Try it: Write the records out once more. Leave each line exactly as given.

(Excerpts from a dataset)
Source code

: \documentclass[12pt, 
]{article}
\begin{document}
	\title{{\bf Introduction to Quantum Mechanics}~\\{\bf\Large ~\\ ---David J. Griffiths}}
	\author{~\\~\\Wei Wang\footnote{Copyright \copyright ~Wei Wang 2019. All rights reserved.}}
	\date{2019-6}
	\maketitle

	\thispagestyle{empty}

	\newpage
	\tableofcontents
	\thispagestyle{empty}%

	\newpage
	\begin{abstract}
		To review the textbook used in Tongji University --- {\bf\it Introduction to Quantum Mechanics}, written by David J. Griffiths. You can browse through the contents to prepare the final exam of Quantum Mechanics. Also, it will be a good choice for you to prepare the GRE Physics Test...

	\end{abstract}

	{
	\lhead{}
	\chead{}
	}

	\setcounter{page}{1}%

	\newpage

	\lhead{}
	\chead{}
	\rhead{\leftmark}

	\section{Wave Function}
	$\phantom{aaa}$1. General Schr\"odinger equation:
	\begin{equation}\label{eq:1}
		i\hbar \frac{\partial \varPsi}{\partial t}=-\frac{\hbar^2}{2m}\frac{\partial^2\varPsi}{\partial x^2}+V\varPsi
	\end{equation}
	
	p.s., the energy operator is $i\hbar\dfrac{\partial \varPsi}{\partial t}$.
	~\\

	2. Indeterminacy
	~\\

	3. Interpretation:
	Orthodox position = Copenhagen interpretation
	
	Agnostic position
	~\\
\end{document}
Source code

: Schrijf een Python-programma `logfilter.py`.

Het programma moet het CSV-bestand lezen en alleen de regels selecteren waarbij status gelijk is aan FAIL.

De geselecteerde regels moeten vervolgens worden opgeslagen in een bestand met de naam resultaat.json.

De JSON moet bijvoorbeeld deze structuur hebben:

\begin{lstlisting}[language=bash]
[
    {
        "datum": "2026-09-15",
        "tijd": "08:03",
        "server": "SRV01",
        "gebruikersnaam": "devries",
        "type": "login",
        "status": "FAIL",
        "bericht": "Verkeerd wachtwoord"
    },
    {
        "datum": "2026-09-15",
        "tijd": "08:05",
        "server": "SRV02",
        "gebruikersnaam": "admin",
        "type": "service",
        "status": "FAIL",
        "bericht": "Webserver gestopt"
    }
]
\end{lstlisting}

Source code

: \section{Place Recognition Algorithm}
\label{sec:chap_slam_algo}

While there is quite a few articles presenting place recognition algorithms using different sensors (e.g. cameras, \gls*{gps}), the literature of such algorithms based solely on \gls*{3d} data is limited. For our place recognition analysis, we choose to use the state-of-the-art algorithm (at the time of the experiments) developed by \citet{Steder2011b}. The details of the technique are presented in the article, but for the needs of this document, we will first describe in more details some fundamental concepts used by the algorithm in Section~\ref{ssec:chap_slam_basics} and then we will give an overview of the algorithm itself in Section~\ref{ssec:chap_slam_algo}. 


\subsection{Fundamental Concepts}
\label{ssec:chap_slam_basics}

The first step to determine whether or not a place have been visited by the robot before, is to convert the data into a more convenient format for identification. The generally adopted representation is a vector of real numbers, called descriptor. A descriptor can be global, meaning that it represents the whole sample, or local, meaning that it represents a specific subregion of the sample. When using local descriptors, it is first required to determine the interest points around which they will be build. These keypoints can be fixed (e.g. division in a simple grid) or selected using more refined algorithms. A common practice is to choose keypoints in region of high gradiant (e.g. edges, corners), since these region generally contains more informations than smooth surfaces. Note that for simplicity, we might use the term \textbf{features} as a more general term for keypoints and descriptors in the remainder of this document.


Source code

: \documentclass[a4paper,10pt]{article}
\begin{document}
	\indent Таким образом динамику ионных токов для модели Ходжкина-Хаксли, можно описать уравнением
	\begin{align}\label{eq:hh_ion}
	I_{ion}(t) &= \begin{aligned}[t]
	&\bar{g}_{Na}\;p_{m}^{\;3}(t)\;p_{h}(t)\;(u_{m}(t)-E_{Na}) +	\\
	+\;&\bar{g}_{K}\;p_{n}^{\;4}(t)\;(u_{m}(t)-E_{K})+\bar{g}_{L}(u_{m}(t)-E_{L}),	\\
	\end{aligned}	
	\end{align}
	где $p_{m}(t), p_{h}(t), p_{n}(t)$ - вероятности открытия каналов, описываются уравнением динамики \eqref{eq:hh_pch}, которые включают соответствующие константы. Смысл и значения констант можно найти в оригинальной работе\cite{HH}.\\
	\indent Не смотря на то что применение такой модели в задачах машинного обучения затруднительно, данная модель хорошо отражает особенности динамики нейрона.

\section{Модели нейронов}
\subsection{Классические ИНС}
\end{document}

Task output:
Source code

: \documentclass[12pt, 
]{article}
\begin{document}
	\title{{\bf Introduction to Quantum Mechanics}~\\{\bf\Large ~\\ ---David J. Griffiths}}
	\author{~\\~\\Wei Wang\footnote{Copyright \copyright ~Wei Wang 2019. All rights reserved.}}
	\date{2019-6}
	\maketitle

	\thispagestyle{empty}

	\newpage
	\tableofcontents
	\thispagestyle{empty}%

	\newpage
	\begin{abstract}
		To review the textbook used in Tongji University --- {\bf\it Introduction to Quantum Mechanics}, written by David J. Griffiths. You can browse through the contents to prepare the final exam of Quantum Mechanics. Also, it will be a good choice for you to prepare the GRE Physics Test...

	\end{abstract}

	{
	\lhead{}
	\chead{}
	}

	\setcounter{page}{1}%

	\newpage

	\lhead{}
	\chead{}
	\rhead{\leftmark}

	\section{Wave Function}
	$\phantom{aaa}$1. General Schr\"odinger equation:
	\begin{equation}\label{eq:1}
		i\hbar \frac{\partial \varPsi}{\partial t}=-\frac{\hbar^2}{2m}\frac{\partial^2\varPsi}{\partial x^2}+V\varPsi
	\end{equation}
	
	p.s., the energy operator is $i\hbar\dfrac{\partial \varPsi}{\partial t}$.
	~\\

	2. Indeterminacy
	~\\

	3. Interpretation:
	Orthodox position = Copenhagen interpretation
	
	Agnostic position
	~\\
\end{document}
Source code

: Schrijf een Python-programma `logfilter.py`.

Het programma moet het CSV-bestand lezen en alleen de regels selecteren waarbij status gelijk is aan FAIL.

De geselecteerde regels moeten vervolgens worden opgeslagen in een bestand met de naam resultaat.json.

De JSON moet bijvoorbeeld deze structuur hebben:

\begin{lstlisting}[language=bash]
[
    {
        "datum": "2026-09-15",
        "tijd": "08:03",
        "server": "SRV01",
        "gebruikersnaam": "devries",
        "type": "login",
        "status": "FAIL",
        "bericht": "Verkeerd wachtwoord"
    },
    {
        "datum": "2026-09-15",
        "tijd": "08:05",
        "server": "SRV02",
        "gebruikersnaam": "admin",
        "type": "service",
        "status": "FAIL",
        "bericht": "Webserver gestopt"
    }
]
\end{lstlisting}

Source code

: \section{Place Recognition Algorithm}
\label{sec:chap_slam_algo}

While there is quite a few articles presenting place recognition algorithms using different sensors (e.g. cameras, \gls*{gps}), the literature of such algorithms based solely on \gls*{3d} data is limited. For our place recognition analysis, we choose to use the state-of-the-art algorithm (at the time of the experiments) developed by \citet{Steder2011b}. The details of the technique are presented in the article, but for the needs of this document, we will first describe in more details some fundamental concepts used by the algorithm in Section~\ref{ssec:chap_slam_basics} and then we will give an overview of the algorithm itself in Section~\ref{ssec:chap_slam_algo}. 


\subsection{Fundamental Concepts}
\label{ssec:chap_slam_basics}

The first step to determine whether or not a place have been visited by the robot before, is to convert the data into a more convenient format for identification. The generally adopted representation is a vector of real numbers, called descriptor. A descriptor can be global, meaning that it represents the whole sample, or local, meaning that it represents a specific subregion of the sample. When using local descriptors, it is first required to determine the interest points around which they will be build. These keypoints can be fixed (e.g. division in a simple grid) or selected using more refined algorithms. A common practice is to choose keypoints in region of high gradiant (e.g. edges, corners), since these region generally contains more informations than smooth surfaces. Note that for simplicity, we might use the term \textbf{features} as a more general term for keypoints and descriptors in the remainder of this document.


Source code

: \documentclass[a4paper,10pt]{article}
\begin{document}
	\indent Таким образом динамику ионных токов для модели Ходжкина-Хаксли, можно описать уравнением
	\begin{align}\label{eq:hh_ion}
	I_{ion}(t) &= \begin{aligned}[t]
	&\bar{g}_{Na}\;p_{m}^{\;3}(t)\;p_{h}(t)\;(u_{m}(t)-E_{Na}) +	\\
	+\;&\bar{g}_{K}\;p_{n}^{\;4}(t)\;(u_{m}(t)-E_{K})+\bar{g}_{L}(u_{m}(t)-E_{L}),	\\
	\end{aligned}	
	\end{align}
	где $p_{m}(t), p_{h}(t), p_{n}(t)$ - вероятности открытия каналов, описываются уравнением динамики \eqref{eq:hh_pch}, которые включают соответствующие константы. Смысл и значения констант можно найти в оригинальной работе\cite{HH}.\\
	\indent Не смотря на то что применение такой модели в задачах машинного обучения затруднительно, данная модель хорошо отражает особенности динамики нейрона.

\section{Модели нейронов}
\subsection{Классические ИНС}
\end{document}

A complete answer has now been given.